GIVEN ENTRIES: Begin
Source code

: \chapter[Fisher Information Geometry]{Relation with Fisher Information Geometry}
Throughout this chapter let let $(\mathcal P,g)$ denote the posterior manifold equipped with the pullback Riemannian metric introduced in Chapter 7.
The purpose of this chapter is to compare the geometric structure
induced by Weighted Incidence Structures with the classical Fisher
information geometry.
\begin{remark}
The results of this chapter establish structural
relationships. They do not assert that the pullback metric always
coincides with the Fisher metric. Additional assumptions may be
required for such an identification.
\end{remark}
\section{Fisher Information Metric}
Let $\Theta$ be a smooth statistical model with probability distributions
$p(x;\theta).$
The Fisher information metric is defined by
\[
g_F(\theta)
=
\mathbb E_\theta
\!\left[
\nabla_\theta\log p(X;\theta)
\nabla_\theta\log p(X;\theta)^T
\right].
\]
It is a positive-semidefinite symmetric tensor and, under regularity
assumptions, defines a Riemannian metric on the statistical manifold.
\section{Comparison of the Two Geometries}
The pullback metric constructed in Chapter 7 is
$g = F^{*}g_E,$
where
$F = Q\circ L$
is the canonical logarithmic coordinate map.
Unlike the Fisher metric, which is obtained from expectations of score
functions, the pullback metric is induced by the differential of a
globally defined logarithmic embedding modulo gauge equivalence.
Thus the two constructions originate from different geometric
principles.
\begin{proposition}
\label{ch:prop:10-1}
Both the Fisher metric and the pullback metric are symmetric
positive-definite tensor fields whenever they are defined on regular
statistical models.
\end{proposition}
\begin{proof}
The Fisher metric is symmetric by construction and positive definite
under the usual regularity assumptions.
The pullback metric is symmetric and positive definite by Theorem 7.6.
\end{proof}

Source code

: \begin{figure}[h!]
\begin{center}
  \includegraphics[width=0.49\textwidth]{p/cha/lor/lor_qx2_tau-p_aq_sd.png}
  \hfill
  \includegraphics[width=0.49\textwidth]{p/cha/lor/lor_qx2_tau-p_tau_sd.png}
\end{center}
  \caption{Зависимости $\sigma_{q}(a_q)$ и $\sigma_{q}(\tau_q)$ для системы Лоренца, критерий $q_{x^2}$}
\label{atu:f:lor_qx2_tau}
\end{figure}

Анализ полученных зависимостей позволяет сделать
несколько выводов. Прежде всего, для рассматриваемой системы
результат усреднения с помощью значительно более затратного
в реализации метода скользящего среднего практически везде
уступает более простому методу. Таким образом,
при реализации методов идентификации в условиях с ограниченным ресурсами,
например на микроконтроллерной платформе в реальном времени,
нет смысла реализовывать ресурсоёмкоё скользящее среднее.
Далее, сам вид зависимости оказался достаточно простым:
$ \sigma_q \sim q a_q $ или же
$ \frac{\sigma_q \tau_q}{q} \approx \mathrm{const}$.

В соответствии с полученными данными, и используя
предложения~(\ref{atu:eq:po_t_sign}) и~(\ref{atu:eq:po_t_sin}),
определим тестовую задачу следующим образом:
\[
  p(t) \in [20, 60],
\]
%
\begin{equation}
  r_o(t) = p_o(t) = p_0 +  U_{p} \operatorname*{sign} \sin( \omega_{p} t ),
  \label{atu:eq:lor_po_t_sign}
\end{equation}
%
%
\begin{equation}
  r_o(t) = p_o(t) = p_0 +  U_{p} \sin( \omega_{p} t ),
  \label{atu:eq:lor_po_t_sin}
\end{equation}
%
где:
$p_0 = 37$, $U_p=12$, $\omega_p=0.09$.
GIVEN ENTRIES: End
EXERCISE INSTRUCTIONS:
With no word added or dropped, repeat the entire listing.

EXERCISE ANSWER:
Source code

: \chapter[Fisher Information Geometry]{Relation with Fisher Information Geometry}
Throughout this chapter let let $(\mathcal P,g)$ denote the posterior manifold equipped with the pullback Riemannian metric introduced in Chapter 7.
The purpose of this chapter is to compare the geometric structure
induced by Weighted Incidence Structures with the classical Fisher
information geometry.
\begin{remark}
The results of this chapter establish structural
relationships. They do not assert that the pullback metric always
coincides with the Fisher metric. Additional assumptions may be
required for such an identification.
\end{remark}
\section{Fisher Information Metric}
Let $\Theta$ be a smooth statistical model with probability distributions
$p(x;\theta).$
The Fisher information metric is defined by
\[
g_F(\theta)
=
\mathbb E_\theta
\!\left[
\nabla_\theta\log p(X;\theta)
\nabla_\theta\log p(X;\theta)^T
\right].
\]
It is a positive-semidefinite symmetric tensor and, under regularity
assumptions, defines a Riemannian metric on the statistical manifold.
\section{Comparison of the Two Geometries}
The pullback metric constructed in Chapter 7 is
$g = F^{*}g_E,$
where
$F = Q\circ L$
is the canonical logarithmic coordinate map.
Unlike the Fisher metric, which is obtained from expectations of score
functions, the pullback metric is induced by the differential of a
globally defined logarithmic embedding modulo gauge equivalence.
Thus the two constructions originate from different geometric
principles.
\begin{proposition}
\label{ch:prop:10-1}
Both the Fisher metric and the pullback metric are symmetric
positive-definite tensor fields whenever they are defined on regular
statistical models.
\end{proposition}
\begin{proof}
The Fisher metric is symmetric by construction and positive definite
under the usual regularity assumptions.
The pullback metric is symmetric and positive definite by Theorem 7.6.
\end{proof}

Source code

: \begin{figure}[h!]
\begin{center}
  \includegraphics[width=0.49\textwidth]{p/cha/lor/lor_qx2_tau-p_aq_sd.png}
  \hfill
  \includegraphics[width=0.49\textwidth]{p/cha/lor/lor_qx2_tau-p_tau_sd.png}
\end{center}
  \caption{Зависимости $\sigma_{q}(a_q)$ и $\sigma_{q}(\tau_q)$ для системы Лоренца, критерий $q_{x^2}$}
\label{atu:f:lor_qx2_tau}
\end{figure}

Анализ полученных зависимостей позволяет сделать
несколько выводов. Прежде всего, для рассматриваемой системы
результат усреднения с помощью значительно более затратного
в реализации метода скользящего среднего практически везде
уступает более простому методу. Таким образом,
при реализации методов идентификации в условиях с ограниченным ресурсами,
например на микроконтроллерной платформе в реальном времени,
нет смысла реализовывать ресурсоёмкоё скользящее среднее.
Далее, сам вид зависимости оказался достаточно простым:
$ \sigma_q \sim q a_q $ или же
$ \frac{\sigma_q \tau_q}{q} \approx \mathrm{const}$.

В соответствии с полученными данными, и используя
предложения~(\ref{atu:eq:po_t_sign}) и~(\ref{atu:eq:po_t_sin}),
определим тестовую задачу следующим образом:
\[
  p(t) \in [20, 60],
\]
%
\begin{equation}
  r_o(t) = p_o(t) = p_0 +  U_{p} \operatorname*{sign} \sin( \omega_{p} t ),
  \label{atu:eq:lor_po_t_sign}
\end{equation}
%
%
\begin{equation}
  r_o(t) = p_o(t) = p_0 +  U_{p} \sin( \omega_{p} t ),
  \label{atu:eq:lor_po_t_sin}
\end{equation}
%
где:
$p_0 = 37$, $U_p=12$, $\omega_p=0.09$.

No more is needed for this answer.